Eluding Capture: Three Artists From Central Asia

Eluding Capture: Three Artists From Central Asia Eluding Capture features the work of Saodat Ismailova, Alexander Ugay, and Gulnur Mukazhanova, three artists who explore the conditions of belonging in Central Asia through photography, textile, film and video. Typically defined as modern-day Kazakhstan, Kyrgyzstan, Uzbekistan, Tajikistan, and Turkmenistan, Central Asia has been ruled by Indigenous khanates, the Russian Empire, and the Soviet Union at different points in time. The region’s rich philosophical, literary, and artistic traditions provide the basis for contemporary interventions that attend to its history and speculate on its future.

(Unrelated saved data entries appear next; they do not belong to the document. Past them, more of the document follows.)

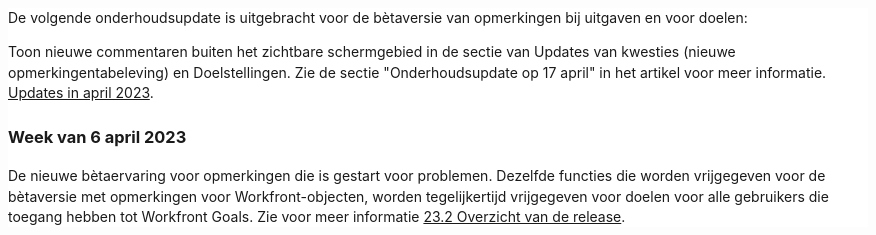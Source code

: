 De volgende onderhoudsupdate is uitgebracht voor de bètaversie van opmerkingen bij uitgaven en voor doelen:

Toon nieuwe commentaren buiten het zichtbare schermgebied in de sectie van Updates van kwesties (nieuwe opmerkingentabeleving) en Doelstellingen. Zie de sectie &quot;Onderhoudsupdate op 17 april&quot; in het artikel voor meer informatie.  <a href="https://experienceleague.adobe.com/docs/workfront-known-issues/releases/current-updates.html?lang=en#updates-in-april-2023">Updates in april 2023</a>.


### Week van 6 april 2023

De nieuwe bètaervaring voor opmerkingen die is gestart voor problemen.
Dezelfde functies die worden vrijgegeven voor de bètaversie met opmerkingen voor Workfront-objecten, worden tegelijkertijd vrijgegeven voor doelen voor alle gebruikers die toegang hebben tot Workfront Goals. Zie voor meer informatie [23.2 Overzicht van de release](../../product-releases/23.2-release-activity/23-2-release-overview.md).
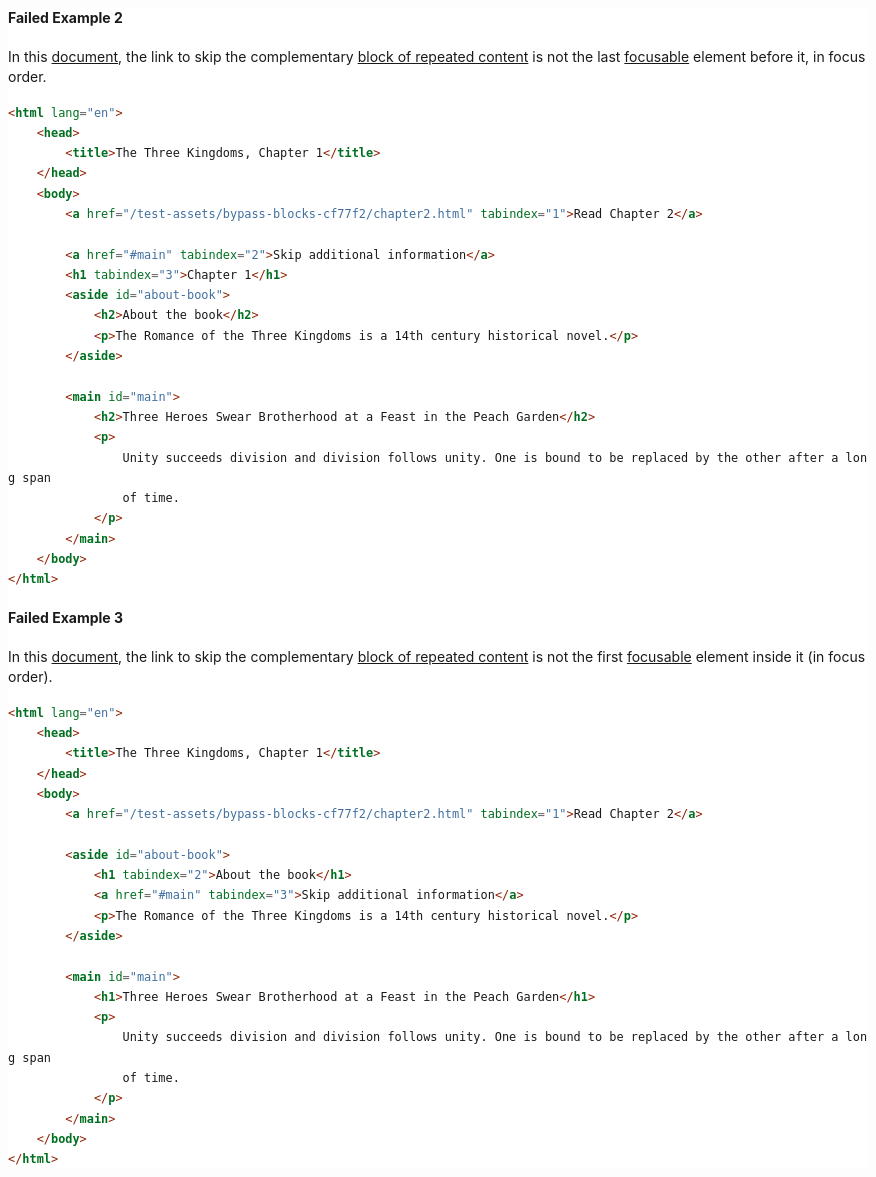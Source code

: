 #### Failed Example 2

In this [document][], the link to skip the complementary [block of repeated content][] is not the last [focusable][] element before it, in focus order.

```html
<html lang="en">
	<head>
		<title>The Three Kingdoms, Chapter 1</title>
	</head>
	<body>
		<a href="/test-assets/bypass-blocks-cf77f2/chapter2.html" tabindex="1">Read Chapter 2</a>

		<a href="#main" tabindex="2">Skip additional information</a>
		<h1 tabindex="3">Chapter 1</h1>
		<aside id="about-book">
			<h2>About the book</h2>
			<p>The Romance of the Three Kingdoms is a 14th century historical novel.</p>
		</aside>

		<main id="main">
			<h2>Three Heroes Swear Brotherhood at a Feast in the Peach Garden</h2>
			<p>
				Unity succeeds division and division follows unity. One is bound to be replaced by the other after a long span
				of time.
			</p>
		</main>
	</body>
</html>
```

#### Failed Example 3

In this [document][], the link to skip the complementary [block of repeated content][] is not the first [focusable][] element inside it (in focus order).

```html
<html lang="en">
	<head>
		<title>The Three Kingdoms, Chapter 1</title>
	</head>
	<body>
		<a href="/test-assets/bypass-blocks-cf77f2/chapter2.html" tabindex="1">Read Chapter 2</a>

		<aside id="about-book">
			<h1 tabindex="2">About the book</h1>
			<a href="#main" tabindex="3">Skip additional information</a>
			<p>The Romance of the Three Kingdoms is a 14th century historical novel.</p>
		</aside>

		<main id="main">
			<h1>Three Heroes Swear Brotherhood at a Feast in the Peach Garden</h1>
			<p>
				Unity succeeds division and division follows unity. One is bound to be replaced by the other after a long span
				of time.
			</p>
		</main>
	</body>
</html>
```


[accessible name]: #accessible-name 'Definition of Accessible Name'
[activated]: https://html.spec.whatwg.org/#activation 'HTML definition of Activation'
[at the end]: #start-end-content 'Definition of At the End'
[block]: #block-of-content 'Definition of Block of Content'
[block of content]: #block-of-content 'Definition of Block of Content'
[block of repeated content]: #block-of-repeated-content 'Definition of Block of Repeated Content'
[document]: https://dom.spec.whatwg.org/#concept-document 'DOM definition of Document'
[flat tree]: https://drafts.csswg.org/css-scoping/#flat-tree 'Definition of flat tree'
[focusable]: #focusable 'Definition of Focusable'
[focused]: https://html.spec.whatwg.org/#focused 'HTML definition of Focused'
[html web page]: #web-page-html 'Definition of Web Page (HTML)'
[included in the accessibility tree]: #included-in-the-accessibility-tree 'Definition of Included in the Accessibility Tree'
[main block of content]: #main-block-of-content 'Definition of Main Block of Content'
[palpable content]: https://html.spec.whatwg.org/multipage/dom.html#palpable-content 'HTML specification of Palpable Content'
[perceivable content]: #perceivable-content 'Definition of Perceivable Content'
[segmentation]: #segmentation 'Definition of Segmentation'
[semantic role]: #semantic-role 'Definition of Semantic Role'
[semantic segmentation]: #semantic-segmentation 'Definition of Semantic Segmentation'
[tech g123]: (https://www.w3.org/WAI/WCAG21/Techniques/general/G123) 'Technique G123: Adding a Link at the Beginning of a Block of Repeated Content to Go to the End of the Block'
[tree order]: https://dom.spec.whatwg.org/#concept-tree-order 'DOM specification of Tree Order'
[visible]: #visible 'Definition of Visible'
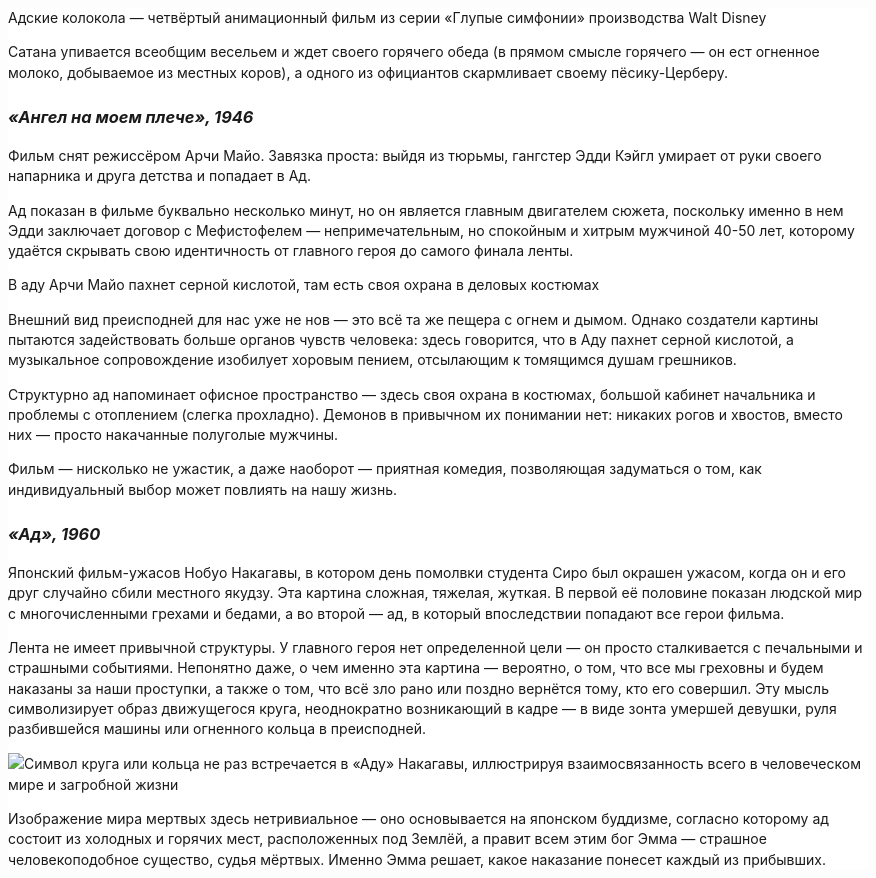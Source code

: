 
Адские колокола — четвёртый анимационный фильм из серии «Глупые симфонии» производства Walt Disney 

Сатана упивается всеобщим весельем и ждет своего горячего обеда (в прямом смысле горячего — он ест огненное молоко, добываемое из местных коров), а одного из официантов скармливает своему пёсику-Церберу.  


### _«Ангел на моем плече», 1946_  


Фильм снят режиссёром Арчи Майо. Завязка проста: выйдя из тюрьмы, гангстер Эдди Кэйгл умирает от руки своего напарника и друга детства и попадает в Ад.  


Ад показан в фильме буквально несколько минут, но он является главным двигателем сюжета, поскольку именно в нем Эдди заключает договор с Мефистофелем — непримечательным, но спокойным и хитрым мужчиной 40-50 лет, которому удаётся скрывать свою идентичность от главного героя до самого финала ленты.  


В аду Арчи Майо пахнет серной кислотой, там есть своя охрана в деловых костюмах

Внешний вид преисподней для нас уже не нов — это всё та же пещера с огнем и дымом. Однако создатели картины пытаются задействовать больше органов чувств человека: здесь говорится, что в Аду пахнет серной кислотой, а музыкальное сопровождение изобилует хоровым пением, отсылающим к томящимся душам грешников. 

Структурно ад напоминает офисное пространство — здесь своя охрана в костюмах, большой кабинет начальника и проблемы с отоплением (слегка прохладно). Демонов в привычном их понимании нет: никаких рогов и хвостов, вместо них — просто накачанные полуголые мужчины.  


Фильм — нисколько не ужастик, а даже наоборот — приятная комедия, позволяющая задуматься о том, как индивидуальный выбор может повлиять на нашу жизнь.  


### _«Ад», 1960_  


Японский фильм-ужасов Нобуо Накагавы, в котором день помолвки студента Сиро был окрашен ужасом, когда он и его друг случайно сбили местного якудзу. Эта картина сложная, тяжелая, жуткая. В первой её половине показан людской мир с многочисленными грехами и бедами, а во второй — ад, в который впоследствии попадают все герои фильма. 

Лента не имеет привычной структуры. У главного героя нет определенной цели — он просто сталкивается с печальными и страшными событиями. Непонятно даже, о чем именно эта картина — вероятно, о том, что все мы греховны и будем наказаны за наши проступки, а также о том, что всё зло рано или поздно вернётся тому, кто его совершил. Эту мысль символизирует образ движущегося круга, неоднократно возникающий в кадре — в виде зонта умершей девушки, руля разбившейся машины или огненного кольца в преисподней.

![](https://assets.discours.io/unsafe/900x/production/image/6ec6b050-f05a-11eb-af97-735c54870df5.jpg)Символ круга или кольца не раз встречается в «Аду» Накагавы, иллюстрируя взаимосвязанность всего в человеческом мире и загробной жизни

Изображение мира мертвых здесь нетривиальное — оно основывается на японском буддизме, согласно которому ад состоит из холодных и горячих мест, расположенных под Землёй, а правит всем этим бог Эмма — страшное человекоподобное существо, судья мёртвых. Именно Эмма решает, какое наказание понесет каждый из прибывших.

Together, the artists in this exhibition interrogate what it means to dwell in and on the region. Their works seek pictorial, material, and metaphysical agency from colonial legacies, a search for self-definition that acknowledges the incoherency of the past. Refusing narrative and didactic closure, the artists in Eluding Capture unsettle distinctions between past and present to propose a similarly fluid poetics of belonging across the region.

About the Artists:

Kazakh-Korean artist Alexander Ugay (b. 1978, Kyzlorda, Kazakhstan) explores the impact of technological developments on our ability to process and conjure visual information. He weaves together photographs and historical research, most recently in conjunction with the history of the Koryo Saram diaspora, to interrogate notions of labor, longing, and landscape. Ugay’s work has been exhibited at the Busan Biennale, Busan, South Korea; Konsthall Lund, Sweden; and the Kyiv Biennale, Ukraine.

Gulnur Mukazhanova (b. 1984, Semipalatinsk, Kazakhstan)is a Berlin-based artist who investigates the production, transformation, and circulation of textiles, particularly felted textiles from her native Kazakhstan. Mukazhanova’s work has been shown widely in group and solo exhibitions, including at the Center for Heritage Arts and Textile, Hong Kong; the Central Asian Pavilion at the Venice Biennale; Kulturforum Ansbach, Germany; and Kunstquartier Bethanien, Germany.

In her installations and films, Saodat Ismailova (b. 1981, Tashkent, Uzbekistan) crafts intimate narratives that reflect Central Asian modes of survival against the reverberations of political and cultural change. In 2022, Ismailova participated in the 59th Venice Biennale and documenta 15, and her works have been collected by many institutions, including the Centre Pompidou, France; the Almaty Museum of Modern Art, Kazakhstan; and the Stedelijk Museum, the Netherlands.